Thursday, November 24, 2011
October 2011, Urmi River, Amur River drainage
Urmi is 458 km long river which is joining the Kur River of the similar size. The result of this marriage is a mighty 90 km long river named Tunguska. Tunguska River is floating into the Amur River from its left bank, on the opposite bank from Khabarovsk.
In this area the Urmi is 20-60 meters wide stream, swift and clear. The river has many log jams, so some of its channels are tricky to navigate even with a jet-boat.
In the lower part of a tributary named Kosmun' there were lots of different graylings.
"Lower Amur type" grayling is living in the middle reaches of the rivers; downstream from the lower limit of the habitats of this species in summer there will be no other Salmonids.
This is another species, so called "yellow-spotted grayling". It is relative to the "Upper Amur type" grayling. In the Lower Amur River this species is sympatric (living together) with the "Lower Amur type" grayling, but its habitats are different. The yellow-spotted grayling in summer is populating the swift upper reaches of the rivers on higher elevations. This species is migrating down into the middle reaches of the streams only in the late fall.
The next morning was morose and foggy. A deep cyclone was coming, threatening with the rain by the next evening. The fish was not feeding, so it was rather hard to catch anything bigger than grayling. This is a sharp-nose species of lenok.

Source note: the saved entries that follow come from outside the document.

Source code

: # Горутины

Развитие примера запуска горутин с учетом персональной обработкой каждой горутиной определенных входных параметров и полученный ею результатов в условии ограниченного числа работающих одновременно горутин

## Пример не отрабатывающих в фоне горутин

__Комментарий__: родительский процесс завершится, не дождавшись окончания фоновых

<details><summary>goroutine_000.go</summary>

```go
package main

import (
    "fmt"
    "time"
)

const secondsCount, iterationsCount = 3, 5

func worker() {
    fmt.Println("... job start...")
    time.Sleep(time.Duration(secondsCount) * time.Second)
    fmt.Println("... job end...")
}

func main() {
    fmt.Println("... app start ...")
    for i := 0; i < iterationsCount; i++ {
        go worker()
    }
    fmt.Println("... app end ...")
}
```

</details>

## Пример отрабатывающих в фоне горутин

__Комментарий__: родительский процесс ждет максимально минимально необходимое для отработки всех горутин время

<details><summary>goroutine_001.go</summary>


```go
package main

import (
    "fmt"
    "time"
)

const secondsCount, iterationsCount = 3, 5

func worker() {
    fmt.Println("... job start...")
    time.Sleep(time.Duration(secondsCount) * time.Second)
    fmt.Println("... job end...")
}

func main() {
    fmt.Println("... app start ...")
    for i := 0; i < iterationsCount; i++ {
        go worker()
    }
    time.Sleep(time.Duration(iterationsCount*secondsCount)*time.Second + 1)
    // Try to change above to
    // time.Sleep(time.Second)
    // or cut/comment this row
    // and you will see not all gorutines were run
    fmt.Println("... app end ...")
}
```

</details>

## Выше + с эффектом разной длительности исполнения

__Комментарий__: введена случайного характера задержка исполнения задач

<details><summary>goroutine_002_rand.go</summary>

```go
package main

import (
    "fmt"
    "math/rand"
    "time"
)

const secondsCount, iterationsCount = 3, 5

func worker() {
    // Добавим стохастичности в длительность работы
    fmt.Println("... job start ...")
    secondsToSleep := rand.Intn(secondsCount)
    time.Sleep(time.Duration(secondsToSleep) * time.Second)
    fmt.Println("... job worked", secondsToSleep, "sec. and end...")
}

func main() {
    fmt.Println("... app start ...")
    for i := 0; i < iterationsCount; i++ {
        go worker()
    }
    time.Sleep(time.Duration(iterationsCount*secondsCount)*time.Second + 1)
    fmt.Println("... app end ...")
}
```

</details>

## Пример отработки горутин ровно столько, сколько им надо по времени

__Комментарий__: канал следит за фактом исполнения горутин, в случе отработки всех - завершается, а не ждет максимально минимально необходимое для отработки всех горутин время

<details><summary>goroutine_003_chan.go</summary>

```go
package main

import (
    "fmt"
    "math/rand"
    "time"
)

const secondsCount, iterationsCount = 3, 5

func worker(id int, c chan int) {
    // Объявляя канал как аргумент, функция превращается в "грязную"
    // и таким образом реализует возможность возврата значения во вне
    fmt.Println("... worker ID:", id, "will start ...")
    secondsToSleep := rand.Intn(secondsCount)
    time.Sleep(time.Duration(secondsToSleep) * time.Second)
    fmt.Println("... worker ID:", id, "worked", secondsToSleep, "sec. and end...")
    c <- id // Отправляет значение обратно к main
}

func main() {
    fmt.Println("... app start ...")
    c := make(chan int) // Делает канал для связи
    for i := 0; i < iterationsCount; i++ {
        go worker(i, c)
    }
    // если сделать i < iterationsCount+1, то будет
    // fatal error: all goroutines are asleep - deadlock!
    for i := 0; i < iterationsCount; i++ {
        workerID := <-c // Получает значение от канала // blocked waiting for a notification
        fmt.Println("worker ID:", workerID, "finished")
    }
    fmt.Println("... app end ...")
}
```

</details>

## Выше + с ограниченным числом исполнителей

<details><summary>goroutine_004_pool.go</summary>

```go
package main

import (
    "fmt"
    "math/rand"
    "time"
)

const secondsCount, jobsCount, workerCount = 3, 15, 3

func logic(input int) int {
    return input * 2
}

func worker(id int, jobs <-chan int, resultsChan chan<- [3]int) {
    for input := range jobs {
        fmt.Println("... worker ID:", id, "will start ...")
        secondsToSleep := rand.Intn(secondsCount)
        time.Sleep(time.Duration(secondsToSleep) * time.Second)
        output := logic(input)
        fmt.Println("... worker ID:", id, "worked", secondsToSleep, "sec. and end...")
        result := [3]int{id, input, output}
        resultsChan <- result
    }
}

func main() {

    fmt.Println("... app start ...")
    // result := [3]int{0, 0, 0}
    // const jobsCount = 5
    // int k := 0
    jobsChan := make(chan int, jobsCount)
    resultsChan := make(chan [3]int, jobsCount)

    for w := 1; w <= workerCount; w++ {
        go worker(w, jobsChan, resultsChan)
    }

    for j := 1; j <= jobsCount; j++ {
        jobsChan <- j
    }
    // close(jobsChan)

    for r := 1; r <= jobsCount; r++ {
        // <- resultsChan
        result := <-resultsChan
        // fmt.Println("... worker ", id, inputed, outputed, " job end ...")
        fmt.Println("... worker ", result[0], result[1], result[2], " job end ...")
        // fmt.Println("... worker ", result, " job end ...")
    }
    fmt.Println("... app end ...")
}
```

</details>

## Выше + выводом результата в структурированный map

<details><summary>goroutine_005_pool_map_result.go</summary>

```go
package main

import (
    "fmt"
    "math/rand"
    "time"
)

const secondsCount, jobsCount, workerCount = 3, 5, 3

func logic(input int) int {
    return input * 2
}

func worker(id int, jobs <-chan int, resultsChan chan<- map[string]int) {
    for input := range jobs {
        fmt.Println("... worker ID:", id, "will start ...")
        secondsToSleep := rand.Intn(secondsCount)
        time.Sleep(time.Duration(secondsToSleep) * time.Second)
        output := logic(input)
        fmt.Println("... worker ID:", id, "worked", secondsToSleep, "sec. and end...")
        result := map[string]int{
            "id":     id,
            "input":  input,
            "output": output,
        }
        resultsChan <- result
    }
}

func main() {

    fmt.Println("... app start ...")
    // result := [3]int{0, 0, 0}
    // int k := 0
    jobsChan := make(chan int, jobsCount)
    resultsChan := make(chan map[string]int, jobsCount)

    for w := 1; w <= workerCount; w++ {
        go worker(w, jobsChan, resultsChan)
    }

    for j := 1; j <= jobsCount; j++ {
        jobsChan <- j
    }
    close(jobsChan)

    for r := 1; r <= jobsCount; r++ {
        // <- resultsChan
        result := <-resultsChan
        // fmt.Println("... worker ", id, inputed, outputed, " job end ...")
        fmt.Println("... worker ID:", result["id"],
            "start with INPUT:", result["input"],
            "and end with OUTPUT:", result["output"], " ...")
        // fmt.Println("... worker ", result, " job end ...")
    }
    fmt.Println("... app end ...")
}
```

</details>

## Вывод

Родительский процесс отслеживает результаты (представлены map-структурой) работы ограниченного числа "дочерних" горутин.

A slightly bigger blunt-nose lenok was caught with a 5 cm long pink wobbler-fly, presented deep.
A tiny cabin of a trapper at the bank of the Urmi River.
Below this rapid Sergey had found some lenok.
This small taimen was caught with a lure and released. We are releasing taimen which is becoming rare in many areas of the Far East.
A tiny, very skinny, immature taimen was caught below a shallow riffle. It looks like taimen are more active before the coming cyclone than lenok. I had observed the same behavior in the summer, on different rivers.